Source data
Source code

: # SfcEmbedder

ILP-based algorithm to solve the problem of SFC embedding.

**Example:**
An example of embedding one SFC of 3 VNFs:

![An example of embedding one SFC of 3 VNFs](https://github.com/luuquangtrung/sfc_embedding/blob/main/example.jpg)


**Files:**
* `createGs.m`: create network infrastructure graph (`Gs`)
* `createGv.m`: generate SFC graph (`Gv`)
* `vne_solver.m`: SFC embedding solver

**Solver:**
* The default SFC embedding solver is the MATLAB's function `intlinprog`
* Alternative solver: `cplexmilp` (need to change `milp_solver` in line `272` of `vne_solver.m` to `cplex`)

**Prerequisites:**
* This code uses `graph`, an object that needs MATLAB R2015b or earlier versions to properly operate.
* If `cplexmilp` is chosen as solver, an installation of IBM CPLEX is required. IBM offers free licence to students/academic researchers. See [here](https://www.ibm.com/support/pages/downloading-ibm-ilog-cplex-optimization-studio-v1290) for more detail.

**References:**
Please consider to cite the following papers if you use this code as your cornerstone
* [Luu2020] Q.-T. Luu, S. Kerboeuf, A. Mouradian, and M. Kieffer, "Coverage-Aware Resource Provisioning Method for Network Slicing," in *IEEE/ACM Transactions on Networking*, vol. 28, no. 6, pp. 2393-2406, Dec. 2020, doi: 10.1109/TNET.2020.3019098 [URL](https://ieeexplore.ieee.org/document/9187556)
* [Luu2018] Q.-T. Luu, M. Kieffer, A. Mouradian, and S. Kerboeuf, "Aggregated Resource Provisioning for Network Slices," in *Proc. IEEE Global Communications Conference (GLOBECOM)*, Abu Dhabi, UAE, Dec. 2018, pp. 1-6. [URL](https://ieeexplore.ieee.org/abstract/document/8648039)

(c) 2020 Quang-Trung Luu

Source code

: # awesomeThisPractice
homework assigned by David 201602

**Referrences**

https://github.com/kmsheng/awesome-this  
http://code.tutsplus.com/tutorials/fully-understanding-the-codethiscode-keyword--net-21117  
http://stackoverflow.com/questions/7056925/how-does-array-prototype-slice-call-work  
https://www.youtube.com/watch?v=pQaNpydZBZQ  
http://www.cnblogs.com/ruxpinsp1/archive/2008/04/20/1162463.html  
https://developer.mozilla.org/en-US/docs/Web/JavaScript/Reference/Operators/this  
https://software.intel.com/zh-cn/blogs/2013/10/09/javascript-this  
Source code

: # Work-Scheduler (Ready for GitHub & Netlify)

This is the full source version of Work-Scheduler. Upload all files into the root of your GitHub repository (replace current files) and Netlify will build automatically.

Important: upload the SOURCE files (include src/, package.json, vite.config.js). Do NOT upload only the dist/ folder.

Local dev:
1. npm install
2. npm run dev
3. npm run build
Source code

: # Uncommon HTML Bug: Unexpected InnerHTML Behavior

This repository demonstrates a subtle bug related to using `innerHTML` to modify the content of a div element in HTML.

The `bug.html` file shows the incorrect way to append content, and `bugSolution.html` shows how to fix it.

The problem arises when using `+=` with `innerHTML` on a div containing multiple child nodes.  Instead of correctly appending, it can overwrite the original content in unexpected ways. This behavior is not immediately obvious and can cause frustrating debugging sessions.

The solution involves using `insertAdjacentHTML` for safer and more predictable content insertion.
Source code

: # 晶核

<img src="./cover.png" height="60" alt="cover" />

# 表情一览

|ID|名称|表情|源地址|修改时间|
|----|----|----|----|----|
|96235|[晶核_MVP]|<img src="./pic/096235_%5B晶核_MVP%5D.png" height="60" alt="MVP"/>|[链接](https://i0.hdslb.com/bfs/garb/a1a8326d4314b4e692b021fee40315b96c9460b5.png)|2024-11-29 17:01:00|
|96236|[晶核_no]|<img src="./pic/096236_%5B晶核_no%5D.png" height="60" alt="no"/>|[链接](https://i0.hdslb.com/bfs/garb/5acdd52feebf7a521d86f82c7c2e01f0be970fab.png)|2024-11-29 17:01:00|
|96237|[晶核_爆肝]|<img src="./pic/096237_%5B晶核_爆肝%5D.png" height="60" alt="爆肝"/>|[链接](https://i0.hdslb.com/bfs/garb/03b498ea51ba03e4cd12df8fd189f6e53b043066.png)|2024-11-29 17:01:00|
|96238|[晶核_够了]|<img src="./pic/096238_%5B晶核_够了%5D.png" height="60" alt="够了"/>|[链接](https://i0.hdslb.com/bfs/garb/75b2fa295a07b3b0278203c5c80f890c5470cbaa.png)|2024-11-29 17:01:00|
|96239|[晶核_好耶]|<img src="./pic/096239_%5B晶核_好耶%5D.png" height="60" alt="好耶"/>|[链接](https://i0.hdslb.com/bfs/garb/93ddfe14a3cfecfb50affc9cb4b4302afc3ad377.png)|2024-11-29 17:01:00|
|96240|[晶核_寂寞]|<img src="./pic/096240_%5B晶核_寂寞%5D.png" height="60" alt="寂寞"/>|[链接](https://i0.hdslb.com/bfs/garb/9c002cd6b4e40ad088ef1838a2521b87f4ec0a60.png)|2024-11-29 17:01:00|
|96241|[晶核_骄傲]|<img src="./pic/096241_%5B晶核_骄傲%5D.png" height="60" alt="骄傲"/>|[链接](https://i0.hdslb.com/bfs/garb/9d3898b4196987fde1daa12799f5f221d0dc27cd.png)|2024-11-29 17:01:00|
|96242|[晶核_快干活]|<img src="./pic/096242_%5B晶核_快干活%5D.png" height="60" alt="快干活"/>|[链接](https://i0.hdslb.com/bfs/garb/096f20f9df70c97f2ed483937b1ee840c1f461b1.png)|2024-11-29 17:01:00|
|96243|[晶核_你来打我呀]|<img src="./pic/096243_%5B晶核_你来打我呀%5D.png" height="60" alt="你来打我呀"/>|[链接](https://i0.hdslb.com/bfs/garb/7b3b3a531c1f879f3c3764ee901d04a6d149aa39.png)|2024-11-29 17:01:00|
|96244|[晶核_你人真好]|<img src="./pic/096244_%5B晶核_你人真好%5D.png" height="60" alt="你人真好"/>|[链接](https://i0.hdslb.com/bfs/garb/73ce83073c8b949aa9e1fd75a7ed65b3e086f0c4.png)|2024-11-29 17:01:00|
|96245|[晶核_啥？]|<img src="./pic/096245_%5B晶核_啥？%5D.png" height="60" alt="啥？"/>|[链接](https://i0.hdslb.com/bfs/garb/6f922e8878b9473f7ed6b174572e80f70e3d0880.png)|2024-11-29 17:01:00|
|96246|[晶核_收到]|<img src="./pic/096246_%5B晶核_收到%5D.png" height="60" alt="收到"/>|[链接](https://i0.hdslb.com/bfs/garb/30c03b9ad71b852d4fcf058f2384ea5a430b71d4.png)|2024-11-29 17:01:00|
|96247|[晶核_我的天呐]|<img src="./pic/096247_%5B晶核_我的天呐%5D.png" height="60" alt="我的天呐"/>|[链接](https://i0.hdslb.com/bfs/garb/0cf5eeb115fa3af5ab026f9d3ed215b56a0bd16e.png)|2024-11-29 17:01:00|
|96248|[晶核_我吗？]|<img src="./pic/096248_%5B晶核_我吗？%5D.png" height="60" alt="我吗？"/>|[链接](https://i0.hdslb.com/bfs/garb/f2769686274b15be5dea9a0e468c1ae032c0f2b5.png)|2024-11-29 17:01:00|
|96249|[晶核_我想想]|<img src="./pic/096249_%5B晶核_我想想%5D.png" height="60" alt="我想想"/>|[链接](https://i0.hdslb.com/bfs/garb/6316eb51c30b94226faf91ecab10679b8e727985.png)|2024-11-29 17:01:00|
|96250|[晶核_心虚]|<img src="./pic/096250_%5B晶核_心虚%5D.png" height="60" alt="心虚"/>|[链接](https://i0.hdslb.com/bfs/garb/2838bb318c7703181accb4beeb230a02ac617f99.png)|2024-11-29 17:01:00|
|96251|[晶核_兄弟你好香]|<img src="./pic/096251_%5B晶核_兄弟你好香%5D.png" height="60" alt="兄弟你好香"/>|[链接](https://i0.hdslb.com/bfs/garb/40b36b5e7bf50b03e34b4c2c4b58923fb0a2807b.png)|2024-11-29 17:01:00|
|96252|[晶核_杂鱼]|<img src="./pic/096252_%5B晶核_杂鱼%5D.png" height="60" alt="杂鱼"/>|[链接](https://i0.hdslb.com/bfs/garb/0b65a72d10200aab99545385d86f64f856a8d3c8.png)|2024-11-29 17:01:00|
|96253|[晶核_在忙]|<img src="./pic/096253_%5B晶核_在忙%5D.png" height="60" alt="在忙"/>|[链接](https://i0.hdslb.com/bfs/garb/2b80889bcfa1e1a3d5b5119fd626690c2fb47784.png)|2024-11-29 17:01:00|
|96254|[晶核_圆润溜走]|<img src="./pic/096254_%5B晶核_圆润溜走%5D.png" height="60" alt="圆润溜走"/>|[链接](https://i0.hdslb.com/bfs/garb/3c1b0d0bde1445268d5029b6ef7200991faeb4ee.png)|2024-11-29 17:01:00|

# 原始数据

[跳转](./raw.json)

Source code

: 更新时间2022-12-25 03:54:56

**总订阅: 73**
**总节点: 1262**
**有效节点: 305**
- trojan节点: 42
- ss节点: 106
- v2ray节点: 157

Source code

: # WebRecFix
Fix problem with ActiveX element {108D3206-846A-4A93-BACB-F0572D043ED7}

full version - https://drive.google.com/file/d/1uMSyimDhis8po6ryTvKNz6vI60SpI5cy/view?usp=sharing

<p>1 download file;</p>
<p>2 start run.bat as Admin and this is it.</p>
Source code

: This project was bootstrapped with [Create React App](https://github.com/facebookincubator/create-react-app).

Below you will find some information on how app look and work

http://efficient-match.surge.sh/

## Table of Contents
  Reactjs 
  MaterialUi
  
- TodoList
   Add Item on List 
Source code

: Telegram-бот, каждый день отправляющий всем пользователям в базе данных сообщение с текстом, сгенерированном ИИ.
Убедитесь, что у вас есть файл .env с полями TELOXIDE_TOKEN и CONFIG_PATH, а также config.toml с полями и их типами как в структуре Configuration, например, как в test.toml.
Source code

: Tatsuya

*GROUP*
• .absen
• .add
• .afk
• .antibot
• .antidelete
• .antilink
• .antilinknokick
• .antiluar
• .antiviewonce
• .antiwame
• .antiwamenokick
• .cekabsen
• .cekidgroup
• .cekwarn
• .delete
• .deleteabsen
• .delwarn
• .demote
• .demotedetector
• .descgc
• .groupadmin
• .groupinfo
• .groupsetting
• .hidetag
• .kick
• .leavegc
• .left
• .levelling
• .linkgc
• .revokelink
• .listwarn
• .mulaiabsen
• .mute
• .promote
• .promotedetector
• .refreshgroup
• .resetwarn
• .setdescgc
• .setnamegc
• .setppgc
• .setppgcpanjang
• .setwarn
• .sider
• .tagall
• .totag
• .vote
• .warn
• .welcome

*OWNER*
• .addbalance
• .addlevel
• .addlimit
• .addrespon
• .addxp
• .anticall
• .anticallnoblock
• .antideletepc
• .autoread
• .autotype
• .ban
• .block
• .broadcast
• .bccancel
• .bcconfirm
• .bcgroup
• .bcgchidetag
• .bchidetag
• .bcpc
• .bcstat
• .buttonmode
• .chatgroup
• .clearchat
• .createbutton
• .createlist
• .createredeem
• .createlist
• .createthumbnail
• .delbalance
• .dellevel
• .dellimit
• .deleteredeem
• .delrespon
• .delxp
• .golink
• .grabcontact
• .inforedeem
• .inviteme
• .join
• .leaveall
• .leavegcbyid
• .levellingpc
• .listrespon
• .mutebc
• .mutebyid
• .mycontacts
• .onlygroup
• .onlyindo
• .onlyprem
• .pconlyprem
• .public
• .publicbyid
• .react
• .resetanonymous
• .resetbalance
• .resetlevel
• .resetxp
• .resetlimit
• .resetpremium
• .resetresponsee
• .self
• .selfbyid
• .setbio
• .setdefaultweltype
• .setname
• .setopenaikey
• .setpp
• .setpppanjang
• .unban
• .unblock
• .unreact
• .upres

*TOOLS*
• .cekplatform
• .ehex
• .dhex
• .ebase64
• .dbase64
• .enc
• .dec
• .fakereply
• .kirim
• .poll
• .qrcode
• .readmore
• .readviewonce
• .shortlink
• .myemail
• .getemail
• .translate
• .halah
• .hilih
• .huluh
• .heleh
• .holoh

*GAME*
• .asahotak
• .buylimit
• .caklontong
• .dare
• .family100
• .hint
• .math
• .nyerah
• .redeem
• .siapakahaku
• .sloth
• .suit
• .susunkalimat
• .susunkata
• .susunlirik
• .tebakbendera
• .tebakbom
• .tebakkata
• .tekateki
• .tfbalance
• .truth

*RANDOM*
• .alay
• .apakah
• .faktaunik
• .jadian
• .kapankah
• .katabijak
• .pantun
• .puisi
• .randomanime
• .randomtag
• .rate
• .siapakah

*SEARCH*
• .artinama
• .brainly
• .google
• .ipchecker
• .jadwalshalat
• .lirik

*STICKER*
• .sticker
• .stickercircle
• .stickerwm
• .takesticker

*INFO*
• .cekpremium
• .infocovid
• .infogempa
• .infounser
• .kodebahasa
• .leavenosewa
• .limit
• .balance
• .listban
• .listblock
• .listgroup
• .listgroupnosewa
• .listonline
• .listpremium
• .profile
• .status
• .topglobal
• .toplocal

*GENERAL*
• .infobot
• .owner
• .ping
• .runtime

Exercise goal
Look through the entries for lines containing the word "build" and return each one.

Expected output
This is the full source version of Work-Scheduler. Upload all files into the root of your GitHub repository (replace current files) and Netlify will build automatically.
3. npm run build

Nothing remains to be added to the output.